On Thanksgiving Day I was sitting at the dinner table, trying to find room in my overstuffed stomach for the apple and pumpkin pies that our hostess was carving, when the subject turned to computers and technology. That led us to talk about a recent seminar sponsored by the NY Times where it was proposed that the millennial generation (those born between 1977 and 1997) is changing the way we get our news, read books, etc. THAT led us to discuss the differences between the baby boom generation (to which those of us at the dinner table all belong) and the millennial generation (who are, by and large, children of baby boomers). There was a HUGE difference of opinion on this subject. Some of us at the table felt that members of this younger generation are self-indulgent, materialistic, and want everything handed to them on a silver platter, NOW!
I have a much different view. As a member of the baby boom generation, I was a child of the 50’s and 60’s. I grew up during volatile times. I witnessed the assassinations of our beloved President Kennedy; his brother, Attorney General Bobby Kennedy; and one of our country’s greatest icons and voices for peace, Martin Luther King. On the day that MLK was assassinated, I was a passenger on a bus on the southwest side of Chicago. As I rode that bus, rioting broke out all over the city, and by the time we reached Marquette Park mobs had massed in the park. Cars had been overturned and set on fire. People were fighting in the streets. One mob attacked our bus and started rocking it, trying to overturn it, but our driver just kept moving slowly forward with the doors locked until we safely cleared the park. I was two days shy of 16 years old and I was terrified, but I understood the rage and it reinforced my left-leaning tendencies. The Vietnam War loomed large in those days. Many of my friends were drafted and I was violently opposed to the war. We were the hippie generation – the flower power generation – a generation like no other before us, and we were going to change the world. But the truth is, we didn’t.
Gradually, I moved away from my alternative views and moved toward mainstream society. I jumped into corporate life, worked hard, bought a lot of ‘stuff’ and became a loyal Republican. Some would say I grew up. Many of my contemporaries said I sold out. Unfortunately, it was the path so many of our generation chose to take. We went from being the ultimate outcasts to the brainwashed multitude of corporate America, with goals no loftier than driving a luxury car and owning a nice home in the suburbs. Looking back, I have to agree that I sold out. What ever happened to all my high and lofty ideals? To that unbridled energy and conviction that we were going to change the world for the better? How on earth did I ever bring myself to vote for (much less adore) President Ronald Reagan, who, as governor of California, defined a hippie as someone who “dresses like Tarzan, has hair like Jane, and smells like Cheetah.”
Over the past year, I’ve spent a good deal of time talking to younger people. In many ways, they espouse the same views I had when I was younger, albeit in a quieter, more self-assured way. Many of them eschew conventional lifestyles. They realize what is truly important in life. They are pursuing what makes them joyful rather than selling out for corporate life and the attendant wealth it can bring them. So many of them already seem to understand what it took me 55 years to learn – that money cannot make you happy and, if your life is to have meaning, you must be true to yourself.
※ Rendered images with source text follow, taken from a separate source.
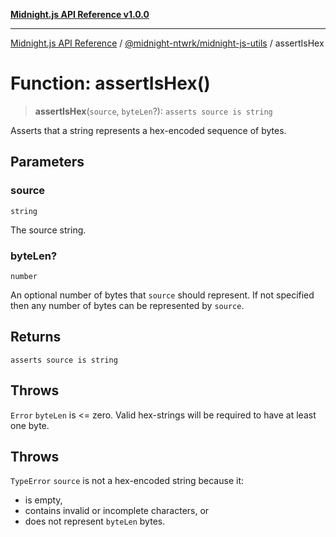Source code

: [**Midnight.js API Reference v1.0.0**](../../../README.md)

***

[Midnight.js API Reference](../../../packages.md) / [@midnight-ntwrk/midnight-js-utils](../README.md) / assertIsHex

# Function: assertIsHex()

> **assertIsHex**(`source`, `byteLen`?): `asserts source is string`

Asserts that a string represents a hex-encoded sequence of bytes.

## Parameters

### source

`string`

The source string.

### byteLen?

`number`

An optional number of bytes that `source` should represent. If not specified
then any number of bytes can be represented by `source`.

## Returns

`asserts source is string`

## Throws

`Error`
`byteLen` is \<= zero. Valid hex-strings will be required to have at least one byte.

## Throws

`TypeError`
`source` is not a hex-encoded string because it:
- is empty,
- contains invalid or incomplete characters, or
- does not represent `byteLen` bytes.
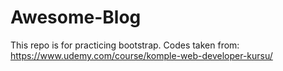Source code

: # Awesome-Blog

This repo is for practicing bootstrap. Codes taken from: https://www.udemy.com/course/komple-web-developer-kursu/
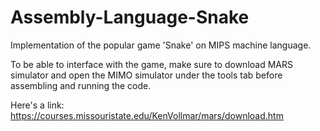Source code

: # Assembly-Language-Snake
Implementation of the popular game 'Snake' on MIPS machine language.

To be able to interface with the game, make sure to download MARS simulator and open the MIMO simulator under the tools tab before assembling and running the code.

Here's a link: https://courses.missouristate.edu/KenVollmar/mars/download.htm
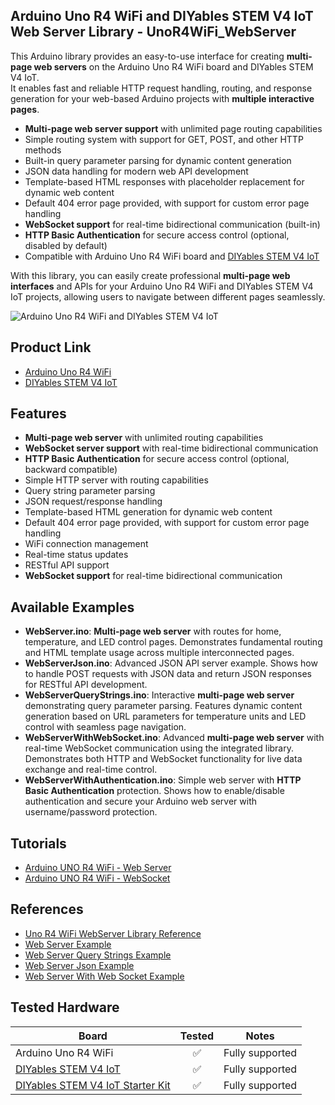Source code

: ## Arduino Uno R4 WiFi and DIYables STEM V4 IoT Web Server Library - UnoR4WiFi_WebServer
This Arduino library provides an easy-to-use interface for creating **multi-page web servers** on the Arduino Uno R4 WiFi board and DIYables STEM V4 IoT.  
It enables fast and reliable HTTP request handling, routing, and response generation for your web-based Arduino projects with **multiple interactive pages**.
* **Multi-page web server support** with unlimited page routing capabilities
* Simple routing system with support for GET, POST, and other HTTP methods
* Built-in query parameter parsing for dynamic content generation
* JSON data handling for modern web API development
* Template-based HTML responses with placeholder replacement for dynamic web content
* Default 404 error page provided, with support for custom error page handling
* **WebSocket support** for real-time bidirectional communication (built-in)
* **HTTP Basic Authentication** for secure access control (optional, disabled by default)
* Compatible with Arduino Uno R4 WiFi board and [DIYables STEM V4 IoT](https://diyables.io/products/diyables-stem-v4-iot-fully-compatible-with-arduino-uno-r4-wifi)

With this library, you can easily create professional **multi-page web interfaces** and APIs for your Arduino Uno R4 WiFi and DIYables STEM V4 IoT projects, allowing users to navigate between different pages seamlessly.

![Arduino Uno R4 WiFi and DIYables STEM V4 IoT](https://diyables.io/images/products/arduino-uno-r4-wifi-and-diyables-stem-v4-iot.jpg)



Product Link
----------------------------
* [Arduino Uno R4 WiFi](https://store.arduino.cc/products/uno-r4-wifi)
* [DIYables STEM V4 IoT](https://diyables.io/products/diyables-stem-v4-iot-fully-compatible-with-arduino-uno-r4-wifi)



Features  
----------------------------  
* **Multi-page web server** with unlimited routing capabilities
* **WebSocket server support** with real-time bidirectional communication
* **HTTP Basic Authentication** for secure access control (optional, backward compatible)
* Simple HTTP server with routing capabilities
* Query string parameter parsing 
* JSON request/response handling
* Template-based HTML generation for dynamic web content
* Default 404 error page provided, with support for custom error page handling
* WiFi connection management
* Real-time status updates
* RESTful API support
* **WebSocket support** for real-time bidirectional communication



Available Examples
----------------------------
* **WebServer.ino**: **Multi-page web server** with routes for home, temperature, and LED control pages. Demonstrates fundamental routing and HTML template usage across multiple interconnected pages.
* **WebServerJson.ino**: Advanced JSON API server example. Shows how to handle POST requests with JSON data and return JSON responses for RESTful API development.
* **WebServerQueryStrings.ino**: Interactive **multi-page web server** demonstrating query parameter parsing. Features dynamic content generation based on URL parameters for temperature units and LED control with seamless page navigation.
* **WebServerWithWebSocket.ino**: Advanced **multi-page web server** with real-time WebSocket communication using the integrated library. Demonstrates both HTTP and WebSocket functionality for live data exchange and real-time control.
* **WebServerWithAuthentication.ino**: Simple web server with **HTTP Basic Authentication** protection. Shows how to enable/disable authentication and secure your Arduino web server with username/password protection.



Tutorials
----------------------------
* [Arduino UNO R4 WiFi - Web Server](https://newbiely.com/tutorials/arduino-uno-r4/arduino-uno-r4-web-server)
* [Arduino UNO R4 WiFi - WebSocket](https://newbiely.com/tutorials/arduino-uno-r4/arduino-uno-r4-websocket)



References
----------------------------
* [Uno R4 WiFi WebServer Library Reference](https://arduinogetstarted.com/reference/library/arduino-uno-r4-wifi-web-server-library)
* [Web Server Example](https://arduinogetstarted.com/reference/library/web-server-example)
* [Web Server Query Strings Example](https://arduinogetstarted.com/reference/library/web-server-query-string-example)
* [Web Server Json Example](https://arduinogetstarted.com/reference/library/web-server-json-example)
* [Web Server With Web Socket Example](https://arduinogetstarted.com/reference/library/web-server-with-websocket-example)


Tested Hardware
----------------------------

| Board                   | Tested | Notes                                      |
|-------------------------|:------:|---------------------------------------------|
| Arduino Uno R4 WiFi     |   ✅   | Fully supported       |
| [DIYables STEM V4 IoT](https://diyables.io/products/diyables-stem-v4-iot-fully-compatible-with-arduino-uno-r4-wifi) |   ✅   | Fully supported          |
| [DIYables STEM V4 IoT Starter Kit](https://diyables.io/products/diyables-stem-v4-iot-starter-kit) |   ✅   | Fully supported          |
They are also “green.” Green politics is an ideology that places a high importance on ecological and environmentalist goals, as well as being concerned with issues of social justice, civil rights and nonviolence. Some Millennials are vegan; many are vegetarian. They wear natural fibers. They protest in the streets. They read books. They write. They become involved. They are intelligent. They are passionate about their ideals. And strangely, they are not intimidated by or mistrustful of anyone over the age of 30, as we were – they are always willing to talk openly to me about their thoughts and feelings.
I find great comfort in this younger generation. I hope they will be able to do what we couldn’t: resist the temptation of “all that glitters” and stay focused on moving our society back toward social and personal responsibility and a value system that once more makes sense. I’m rooting for them.